Saved entries:
• • • •

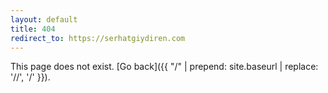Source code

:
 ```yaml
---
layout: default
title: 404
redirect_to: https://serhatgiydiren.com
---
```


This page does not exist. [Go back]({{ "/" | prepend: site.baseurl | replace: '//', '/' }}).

• • • •

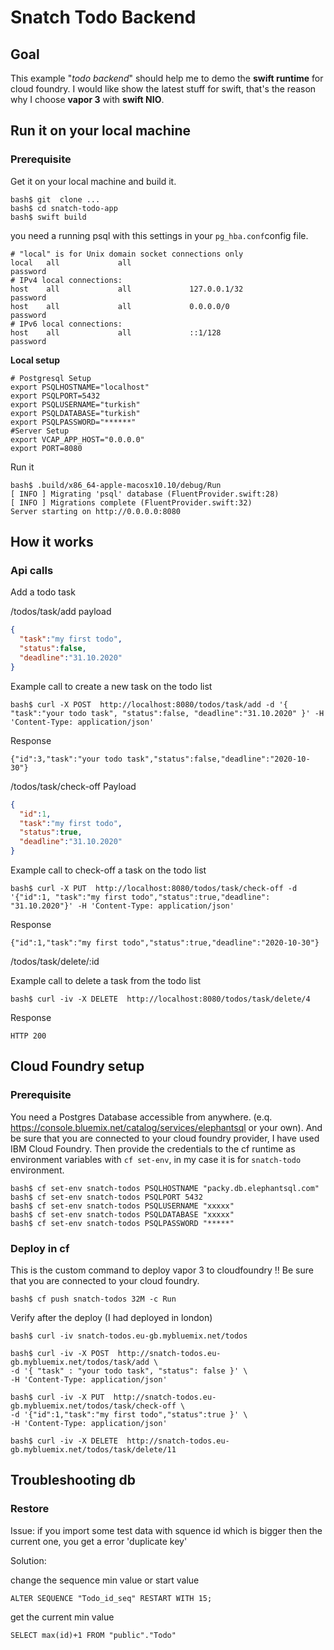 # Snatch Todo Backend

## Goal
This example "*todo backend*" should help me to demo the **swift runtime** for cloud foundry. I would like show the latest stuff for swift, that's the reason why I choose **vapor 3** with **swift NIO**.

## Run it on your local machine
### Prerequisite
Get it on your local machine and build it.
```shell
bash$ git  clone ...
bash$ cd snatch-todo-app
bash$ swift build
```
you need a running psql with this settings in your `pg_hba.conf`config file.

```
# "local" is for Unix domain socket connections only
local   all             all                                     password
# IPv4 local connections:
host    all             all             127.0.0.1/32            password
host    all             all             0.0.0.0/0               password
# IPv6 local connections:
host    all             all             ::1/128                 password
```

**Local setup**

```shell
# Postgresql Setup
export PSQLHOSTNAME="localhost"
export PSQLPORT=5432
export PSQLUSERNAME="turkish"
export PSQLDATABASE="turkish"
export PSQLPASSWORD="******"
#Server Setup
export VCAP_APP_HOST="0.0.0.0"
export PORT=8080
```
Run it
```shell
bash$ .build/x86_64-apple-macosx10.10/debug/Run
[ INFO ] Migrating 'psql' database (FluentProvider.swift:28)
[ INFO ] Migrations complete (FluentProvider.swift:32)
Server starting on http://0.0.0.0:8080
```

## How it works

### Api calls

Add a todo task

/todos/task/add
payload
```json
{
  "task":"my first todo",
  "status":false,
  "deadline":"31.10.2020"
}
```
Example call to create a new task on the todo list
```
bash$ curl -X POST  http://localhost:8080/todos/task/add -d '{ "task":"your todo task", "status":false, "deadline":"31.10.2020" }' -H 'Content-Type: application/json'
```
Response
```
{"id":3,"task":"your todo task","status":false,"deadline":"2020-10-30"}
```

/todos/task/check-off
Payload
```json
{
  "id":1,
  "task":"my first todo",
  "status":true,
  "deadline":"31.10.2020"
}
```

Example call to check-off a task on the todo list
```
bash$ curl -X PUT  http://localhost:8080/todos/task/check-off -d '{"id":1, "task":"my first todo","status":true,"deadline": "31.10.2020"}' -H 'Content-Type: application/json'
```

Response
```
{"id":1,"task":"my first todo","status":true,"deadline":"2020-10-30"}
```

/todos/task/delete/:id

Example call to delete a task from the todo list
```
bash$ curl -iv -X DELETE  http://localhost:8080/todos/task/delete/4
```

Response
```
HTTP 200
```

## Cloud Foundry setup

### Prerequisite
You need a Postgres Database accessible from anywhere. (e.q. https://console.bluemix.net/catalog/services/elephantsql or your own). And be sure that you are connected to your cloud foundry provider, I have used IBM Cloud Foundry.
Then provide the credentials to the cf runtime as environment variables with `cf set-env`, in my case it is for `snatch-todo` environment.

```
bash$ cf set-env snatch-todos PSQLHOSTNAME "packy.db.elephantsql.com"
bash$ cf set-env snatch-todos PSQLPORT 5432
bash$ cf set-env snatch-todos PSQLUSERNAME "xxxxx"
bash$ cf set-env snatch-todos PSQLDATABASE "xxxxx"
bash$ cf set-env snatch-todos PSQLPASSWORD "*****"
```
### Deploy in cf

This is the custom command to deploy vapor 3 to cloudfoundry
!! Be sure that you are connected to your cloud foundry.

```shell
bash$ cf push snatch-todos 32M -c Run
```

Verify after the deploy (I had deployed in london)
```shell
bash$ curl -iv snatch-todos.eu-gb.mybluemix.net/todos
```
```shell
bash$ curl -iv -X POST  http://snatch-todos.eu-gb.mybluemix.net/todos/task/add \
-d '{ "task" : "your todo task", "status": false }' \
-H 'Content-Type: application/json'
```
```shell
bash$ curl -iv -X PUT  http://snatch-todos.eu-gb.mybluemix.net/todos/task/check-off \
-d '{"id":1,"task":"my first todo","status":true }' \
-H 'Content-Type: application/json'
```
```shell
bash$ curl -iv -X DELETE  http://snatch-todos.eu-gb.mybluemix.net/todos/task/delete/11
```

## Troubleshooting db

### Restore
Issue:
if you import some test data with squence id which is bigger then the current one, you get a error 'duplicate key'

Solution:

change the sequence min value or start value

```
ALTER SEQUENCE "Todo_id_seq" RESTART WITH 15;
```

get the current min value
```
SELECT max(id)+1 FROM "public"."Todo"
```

• • • •

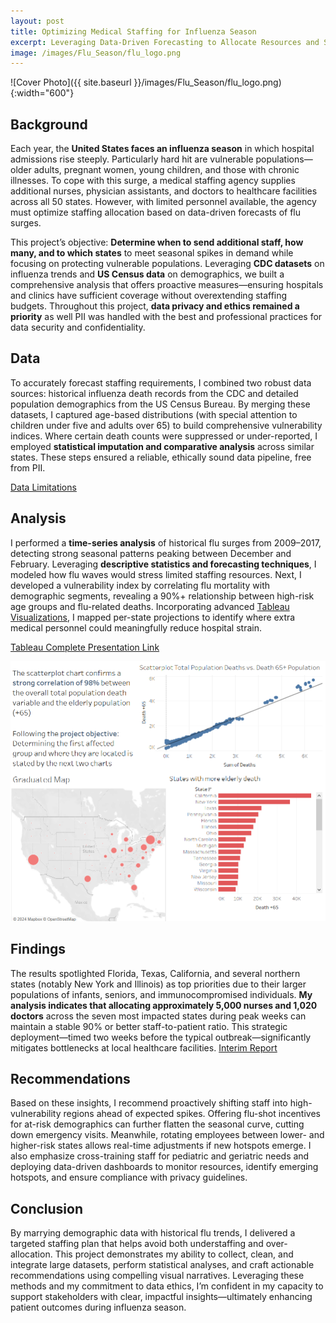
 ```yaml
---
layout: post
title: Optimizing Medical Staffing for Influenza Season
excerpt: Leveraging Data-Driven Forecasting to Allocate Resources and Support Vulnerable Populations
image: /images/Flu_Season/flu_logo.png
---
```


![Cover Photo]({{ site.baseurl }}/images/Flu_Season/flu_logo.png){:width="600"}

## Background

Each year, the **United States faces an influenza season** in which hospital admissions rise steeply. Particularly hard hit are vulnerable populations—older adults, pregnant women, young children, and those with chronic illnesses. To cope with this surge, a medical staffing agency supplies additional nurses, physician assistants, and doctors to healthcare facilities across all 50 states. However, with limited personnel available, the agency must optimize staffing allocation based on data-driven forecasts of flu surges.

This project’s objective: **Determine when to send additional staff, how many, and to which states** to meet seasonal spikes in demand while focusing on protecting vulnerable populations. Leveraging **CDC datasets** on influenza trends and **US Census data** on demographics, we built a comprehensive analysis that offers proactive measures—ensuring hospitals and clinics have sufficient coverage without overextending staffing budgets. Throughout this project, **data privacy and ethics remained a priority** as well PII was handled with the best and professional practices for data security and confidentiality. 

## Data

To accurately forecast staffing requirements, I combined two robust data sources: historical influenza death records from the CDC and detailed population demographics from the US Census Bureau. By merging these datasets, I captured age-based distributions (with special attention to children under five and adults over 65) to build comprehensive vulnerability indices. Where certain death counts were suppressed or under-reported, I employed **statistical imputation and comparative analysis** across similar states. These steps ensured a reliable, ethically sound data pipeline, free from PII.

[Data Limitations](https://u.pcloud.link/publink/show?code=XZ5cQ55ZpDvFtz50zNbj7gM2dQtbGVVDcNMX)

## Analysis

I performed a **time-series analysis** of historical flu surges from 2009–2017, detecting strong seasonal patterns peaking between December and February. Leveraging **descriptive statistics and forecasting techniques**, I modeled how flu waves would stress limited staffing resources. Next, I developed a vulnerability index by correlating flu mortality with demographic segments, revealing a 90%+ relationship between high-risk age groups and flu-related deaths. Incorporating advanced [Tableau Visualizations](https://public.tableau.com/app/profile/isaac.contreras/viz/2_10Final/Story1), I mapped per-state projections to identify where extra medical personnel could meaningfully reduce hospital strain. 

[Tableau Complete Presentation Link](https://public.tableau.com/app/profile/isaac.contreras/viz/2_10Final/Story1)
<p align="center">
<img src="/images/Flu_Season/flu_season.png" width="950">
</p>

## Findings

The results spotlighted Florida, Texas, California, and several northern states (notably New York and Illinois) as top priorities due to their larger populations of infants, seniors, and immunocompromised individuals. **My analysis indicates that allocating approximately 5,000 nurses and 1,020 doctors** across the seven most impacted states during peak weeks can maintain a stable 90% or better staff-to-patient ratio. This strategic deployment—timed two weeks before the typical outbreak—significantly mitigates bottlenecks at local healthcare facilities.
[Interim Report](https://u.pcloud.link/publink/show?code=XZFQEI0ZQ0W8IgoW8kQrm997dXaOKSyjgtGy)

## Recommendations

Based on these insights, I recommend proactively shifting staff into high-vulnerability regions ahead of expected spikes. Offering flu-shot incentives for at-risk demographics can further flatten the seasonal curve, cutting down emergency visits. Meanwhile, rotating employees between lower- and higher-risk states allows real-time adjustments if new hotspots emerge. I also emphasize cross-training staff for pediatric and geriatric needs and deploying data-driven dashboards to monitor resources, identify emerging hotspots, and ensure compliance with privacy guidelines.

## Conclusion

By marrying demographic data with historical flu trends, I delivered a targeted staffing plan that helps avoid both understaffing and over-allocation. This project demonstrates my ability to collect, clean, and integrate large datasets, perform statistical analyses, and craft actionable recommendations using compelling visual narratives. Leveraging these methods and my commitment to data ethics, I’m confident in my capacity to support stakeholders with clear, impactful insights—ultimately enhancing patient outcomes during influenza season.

• • • •

▶ [Problem to work on]:
Filter the entries down to the lines with the word "show" in them, and copy those lines.

▶ [Finished exercise]:
This example "*todo backend*" should help me to demo the **swift runtime** for cloud foundry. I would like show the latest stuff for swift, that's the reason why I choose **vapor 3** with **swift NIO**.
[Data Limitations](https://u.pcloud.link/publink/show?code=XZ5cQ55ZpDvFtz50zNbj7gM2dQtbGVVDcNMX)
[Interim Report](https://u.pcloud.link/publink/show?code=XZFQEI0ZQ0W8IgoW8kQrm997dXaOKSyjgtGy)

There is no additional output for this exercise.